Meet our PhD students

Introducing some of our community of students at EPCC.

You can view project posters relating to some of our students' research on EPCC's Zenodo site:
https://zenodo.org/communities/epcc/records?q=&l=list&p=1&s=10&sort=newest 
 

Jakub Adamski

Jakub Adamski 

Jakub.Adamski@ed.ac.uk
Supervisor: Dr Oliver Brown

Jakub Adamski is a second-year PhD candidate investigating high performance simulations of quantum computers. 

I have a joint degree in computer science and physics, which is why I chose to take up quantum computing research as an opportunity to bridge the disciplines. It is exciting to be a part of such a revolutionary field, and to witness it redefine the limits of computation – just like the emergence of digital computers did half a century ago.

Classical simulations of quantum computing are an active area of research, offering an alternative to real quantum hardware, which tends to be expensive and unreliable. Furthermore, while a quantum processor outputs only single probabilistic bitstrings, an emulation can reveal all information about the underlying system without the need to sample from numerous runs. This is why simulations are crucial for the development of the field.

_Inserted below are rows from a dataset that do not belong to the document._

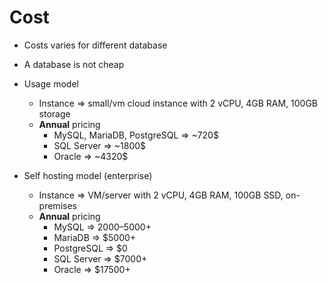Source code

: # Cost

* Costs varies for different database
* A database is not cheap

* Usage model
    * Instance => small/vm cloud instance with 2 vCPU, 4GB RAM, 100GB storage
    * **Annual** pricing
        * MySQL, MariaDB, PostgreSQL => ~720$
        * SQL Server => ~1800$
        * Oracle => ~4320$

* Self hosting model (enterprise)
    * Instance => VM/server with 2 vCPU, 4GB RAM, 100GB SSD, on-premises
    * **Annual** pricing
        * MySQL => $2000–$5000+
        * MariaDB => $5000+
        * PostgreSQL => $0
        * SQL Server => $7000+
        * Oracle => $17500+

To model quantum circuits, two distinct representations are used. The statevector method is more common, as it updates the state sequentially and in-place. The alternative is to use tensor networks, which can process the circuit in any order, but at the expense of potential information loss. My research was at first centred around existing statevector simulators, but I am now gradually bringing in the tensor networks. Eventually, I intend to develop a brand-new library in C++, which takes advantage of high performance computing by distributing the tensors with MPI.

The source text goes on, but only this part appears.